(Recorded information):
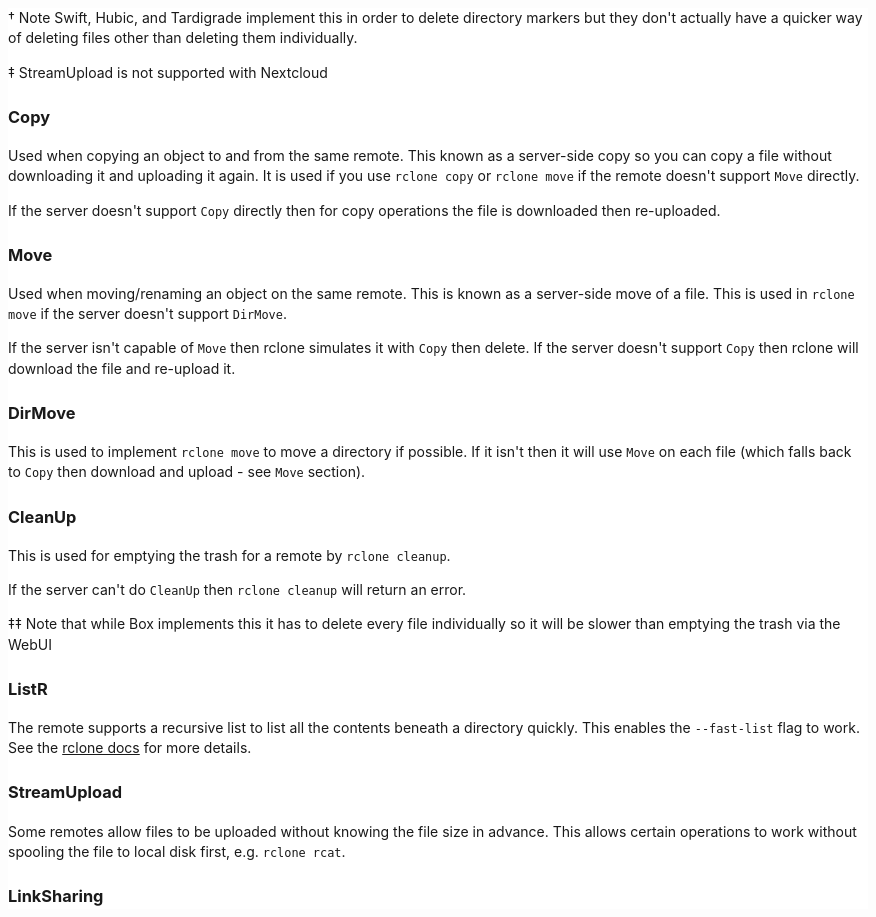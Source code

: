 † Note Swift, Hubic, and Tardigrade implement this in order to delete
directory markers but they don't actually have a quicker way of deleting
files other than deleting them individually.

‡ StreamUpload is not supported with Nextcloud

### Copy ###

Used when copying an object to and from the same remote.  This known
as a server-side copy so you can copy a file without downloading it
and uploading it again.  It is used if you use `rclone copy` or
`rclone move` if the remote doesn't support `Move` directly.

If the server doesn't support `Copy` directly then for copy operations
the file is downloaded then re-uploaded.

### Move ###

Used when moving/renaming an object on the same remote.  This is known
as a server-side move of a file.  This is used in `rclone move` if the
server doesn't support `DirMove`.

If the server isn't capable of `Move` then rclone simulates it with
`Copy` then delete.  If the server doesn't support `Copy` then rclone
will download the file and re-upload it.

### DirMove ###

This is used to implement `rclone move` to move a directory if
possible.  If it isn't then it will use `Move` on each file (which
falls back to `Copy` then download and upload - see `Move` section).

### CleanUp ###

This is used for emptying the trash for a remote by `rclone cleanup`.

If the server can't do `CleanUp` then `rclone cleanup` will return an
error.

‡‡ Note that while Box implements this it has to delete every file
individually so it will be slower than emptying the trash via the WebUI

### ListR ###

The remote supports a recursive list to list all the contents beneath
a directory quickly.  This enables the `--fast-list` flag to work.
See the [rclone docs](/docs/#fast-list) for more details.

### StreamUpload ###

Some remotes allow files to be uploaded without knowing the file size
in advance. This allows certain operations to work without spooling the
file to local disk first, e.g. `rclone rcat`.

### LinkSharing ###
...
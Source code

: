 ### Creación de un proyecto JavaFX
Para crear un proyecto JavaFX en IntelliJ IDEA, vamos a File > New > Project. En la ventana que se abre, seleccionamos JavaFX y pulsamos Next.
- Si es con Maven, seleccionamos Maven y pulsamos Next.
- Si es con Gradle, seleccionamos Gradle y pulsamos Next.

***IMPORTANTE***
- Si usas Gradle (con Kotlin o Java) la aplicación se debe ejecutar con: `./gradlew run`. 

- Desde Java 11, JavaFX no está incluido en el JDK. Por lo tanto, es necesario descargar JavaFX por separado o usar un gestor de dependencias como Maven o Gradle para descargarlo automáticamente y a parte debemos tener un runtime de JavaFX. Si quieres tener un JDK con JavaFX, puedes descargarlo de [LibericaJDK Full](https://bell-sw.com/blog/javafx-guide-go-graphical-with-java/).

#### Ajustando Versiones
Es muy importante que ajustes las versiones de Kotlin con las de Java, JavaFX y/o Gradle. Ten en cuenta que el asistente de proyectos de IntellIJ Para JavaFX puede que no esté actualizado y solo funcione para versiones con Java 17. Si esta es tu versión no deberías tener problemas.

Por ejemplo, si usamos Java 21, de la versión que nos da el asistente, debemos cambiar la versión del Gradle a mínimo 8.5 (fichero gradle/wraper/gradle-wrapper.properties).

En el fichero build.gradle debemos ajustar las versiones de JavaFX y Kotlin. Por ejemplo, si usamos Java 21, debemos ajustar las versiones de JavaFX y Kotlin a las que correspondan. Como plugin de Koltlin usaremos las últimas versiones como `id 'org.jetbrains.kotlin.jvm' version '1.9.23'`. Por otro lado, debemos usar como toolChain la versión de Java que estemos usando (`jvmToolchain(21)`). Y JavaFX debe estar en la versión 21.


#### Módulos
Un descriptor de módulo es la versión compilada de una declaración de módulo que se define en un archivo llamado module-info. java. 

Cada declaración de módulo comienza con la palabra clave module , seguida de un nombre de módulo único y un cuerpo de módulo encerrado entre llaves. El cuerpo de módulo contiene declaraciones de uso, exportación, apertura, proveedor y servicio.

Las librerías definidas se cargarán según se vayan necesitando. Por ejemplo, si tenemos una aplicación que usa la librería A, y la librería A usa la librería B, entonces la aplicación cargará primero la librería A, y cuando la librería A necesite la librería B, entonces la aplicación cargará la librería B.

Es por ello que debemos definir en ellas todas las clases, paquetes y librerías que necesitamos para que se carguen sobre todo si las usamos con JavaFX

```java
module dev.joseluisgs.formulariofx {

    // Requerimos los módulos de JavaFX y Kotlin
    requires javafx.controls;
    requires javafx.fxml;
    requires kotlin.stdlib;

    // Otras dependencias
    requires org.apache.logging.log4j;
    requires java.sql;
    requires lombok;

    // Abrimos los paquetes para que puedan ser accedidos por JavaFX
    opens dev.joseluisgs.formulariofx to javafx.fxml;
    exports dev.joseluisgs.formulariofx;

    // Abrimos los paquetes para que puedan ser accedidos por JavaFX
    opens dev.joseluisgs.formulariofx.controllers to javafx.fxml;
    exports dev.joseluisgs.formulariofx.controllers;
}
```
* * *
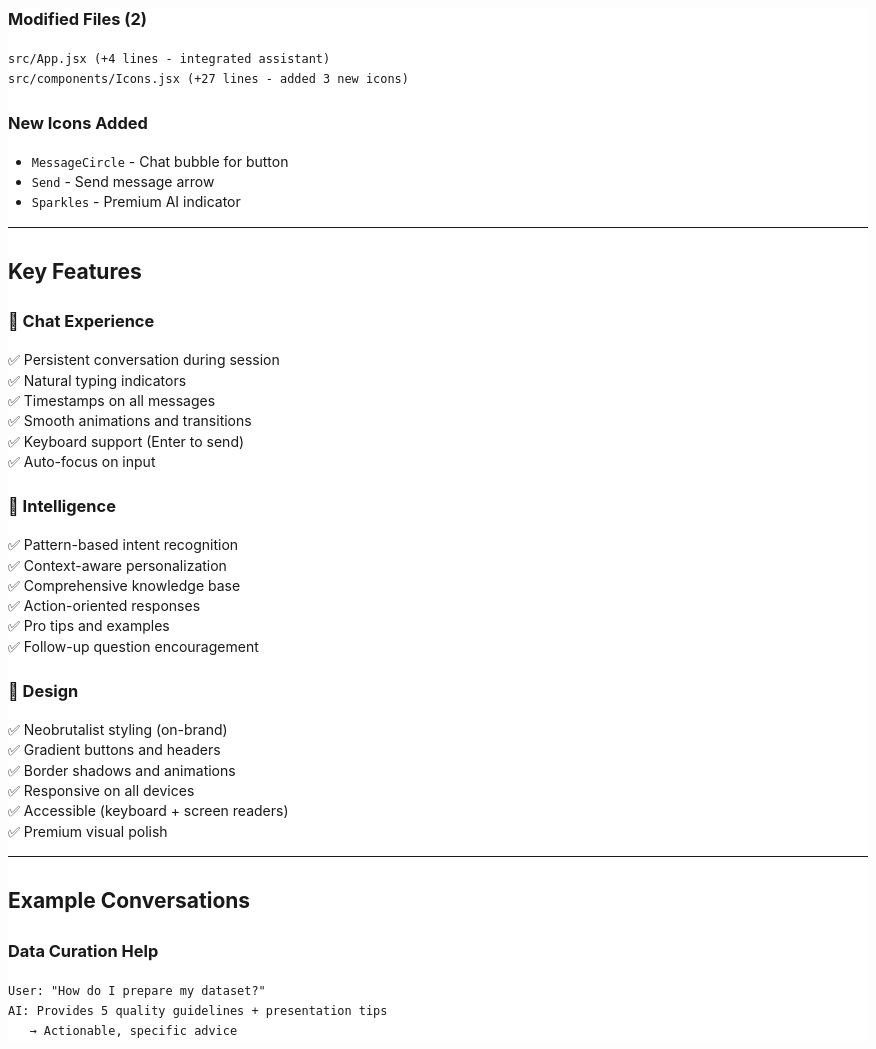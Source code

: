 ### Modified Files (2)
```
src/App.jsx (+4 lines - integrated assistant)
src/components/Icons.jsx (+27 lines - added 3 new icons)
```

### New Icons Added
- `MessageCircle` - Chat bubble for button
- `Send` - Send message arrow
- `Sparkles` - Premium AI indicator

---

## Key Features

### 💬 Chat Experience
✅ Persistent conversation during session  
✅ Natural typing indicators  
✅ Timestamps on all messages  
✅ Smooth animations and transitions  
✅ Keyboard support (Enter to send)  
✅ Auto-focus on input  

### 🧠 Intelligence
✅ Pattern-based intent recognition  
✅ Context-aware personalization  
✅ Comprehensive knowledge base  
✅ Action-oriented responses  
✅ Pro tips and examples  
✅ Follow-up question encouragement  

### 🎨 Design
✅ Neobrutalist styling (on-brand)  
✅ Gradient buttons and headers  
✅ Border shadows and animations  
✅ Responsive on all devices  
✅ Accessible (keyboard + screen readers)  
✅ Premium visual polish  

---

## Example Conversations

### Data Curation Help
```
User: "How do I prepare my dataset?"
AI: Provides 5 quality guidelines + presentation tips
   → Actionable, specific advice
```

(Required work):
Write down exactly the span of lines above from the one containing "order to delete" to the one containing "if the remote", both ends included.

(Exercise result):
: † Note Swift, Hubic, and Tardigrade implement this in order to delete
directory markers but they don't actually have a quicker way of deleting
files other than deleting them individually.

‡ StreamUpload is not supported with Nextcloud

### Copy ###

Used when copying an object to and from the same remote.  This known
as a server-side copy so you can copy a file without downloading it
and uploading it again.  It is used if you use `rclone copy` or
`rclone move` if the remote doesn't support `Move` directly.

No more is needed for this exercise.